Created attachment 1666294 [details] the logs It seems that ovn-controller sometimes misses port binding notifications. We're interested in why ovn-controller doesn't set up any port bindings for k8s-ci-op-7pxtd-m-2.c.openshift-gce-devel-ci.internal even though that interface has been added to OVS itself with the right iface-id.
ovn2.12.x86_64 0:2.12.0-32.el7fdn
openvswitch2.12.x86_64 0:2.12.0-21.el7fdn
Created attachment 1666372 [details] Full sbdb logs (leader + followers)
Created attachment 1666376 [details] working vs not-working ovn-controller logs (different nodes in the same run)

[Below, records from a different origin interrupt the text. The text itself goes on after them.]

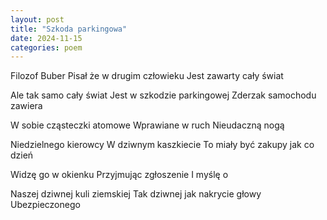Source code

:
 ```yaml
---
layout: post
title: "Szkoda parkingowa"
date: 2024-11-15
categories: poem
---
```


Filozof Buber
Pisał że w drugim człowieku
Jest zawarty cały świat

Ale tak samo cały świat
Jest w szkodzie parkingowej
Zderzak samochodu zawiera

W sobie cząsteczki atomowe
Wprawiane w ruch
Nieudaczną nogą

Niedzielnego kierowcy
W dziwnym kaszkiecie
To miały być zakupy jak co dzień

Widzę go w okienku
Przyjmując zgłoszenie
I myślę o

Naszej dziwnej kuli ziemskiej
Tak dziwnej jak nakrycie głowy
Ubezpieczonego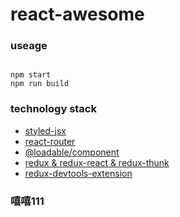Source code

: # react-awesome

### useage
```

npm start
npm run build
```

### technology stack
* [styled-jsx](https://www.npmjs.com/package/styled-jsx)
* [react-router](https://reacttraining.com/react-router/web/guides/quick-start) 
* [@loadable/component](https://reacttraining.com/react-router/web/guides/code-splitting)
* [redux & redux-react & redux-thunk](http://cn.redux.js.org/docs/react-redux/api.html)
* [redux-devtools-extension](https://github.com/zalmoxisus/redux-devtools-extension#usage)

### 嘻嘻111
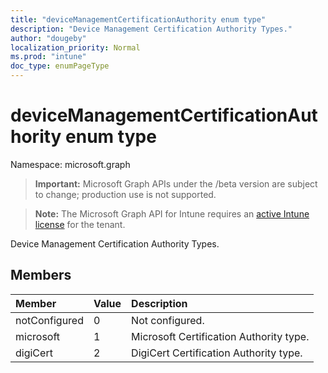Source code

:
 ```yaml
---
title: "deviceManagementCertificationAuthority enum type"
description: "Device Management Certification Authority Types."
author: "dougeby"
localization_priority: Normal
ms.prod: "intune"
doc_type: enumPageType
---
```


# deviceManagementCertificationAuthority enum type

Namespace: microsoft.graph

> **Important:** Microsoft Graph APIs under the /beta version are subject to change; production use is not supported.

> **Note:** The Microsoft Graph API for Intune requires an [active Intune license](https://go.microsoft.com/fwlink/?linkid=839381) for the tenant.

Device Management Certification Authority Types.

## Members
|Member|Value|Description|
|:---|:---|:---|
|notConfigured|0|Not configured.|
|microsoft|1|Microsoft Certification Authority type.|
|digiCert|2|DigiCert Certification Authority type.|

From the sbdb_leader.log we see that the ovn-controller where the issue is seen ("server13" in the logs) sends an incorrect "monitor_cond_since" request: 2020-02-27T21:03:38Z|02948|jsonrpc|DBG|ssl:10.0.0.3:38012: received request, method="monitor_cond_since", params=[ "OVN_Southbound", ["monid","OVN_Southbound"], [...] "Port_Binding": [ {"where": [ ["type","==","patch"], ["type","==","chassisredirect"], ["type","==","external"] ], "columns": [ "chassis", "datapath", "encap", "gateway_chassis", "ha_chassis_group", "logical_port", "mac", "nat_addresses", "options", "parent_port", "tag", "tunnel_key", "type", "virtual_parent" ] } ], [...] After this point the ovn-controller facing the issue ("server13") doesn't update the monitor condition, i.e., it doesn't send any other monitor_cond_since requests to OVSDB SB server. From the sbdb_follower2.log where the ovn-controller that doesn't hit the issue is connected ("server9" in the logs), we see the correct "monitor_cond_since" request, specifically no "where" clause for Port_Binding: 2020-02-27T21:03:38Z|01610|jsonrpc|DBG|ssl:10.0.0.4:42758: received request, method="monitor_cond_since", params=[ "OVN_Southbound", ["monid","OVN_Southbound"], [...] "Port_Binding": [ {"columns": [ "chassis", "datapath", "encap", "gateway_chassis", "ha_chassis_group", "logical_port", "mac", "nat_addresses", "options", "parent_port", "tag", "tunnel_key", "type", "virtual_parent" ] } ], This indicates that ovn-controller sometimes fails to properly disable conditional monitoring when ovn-monitor-all=true.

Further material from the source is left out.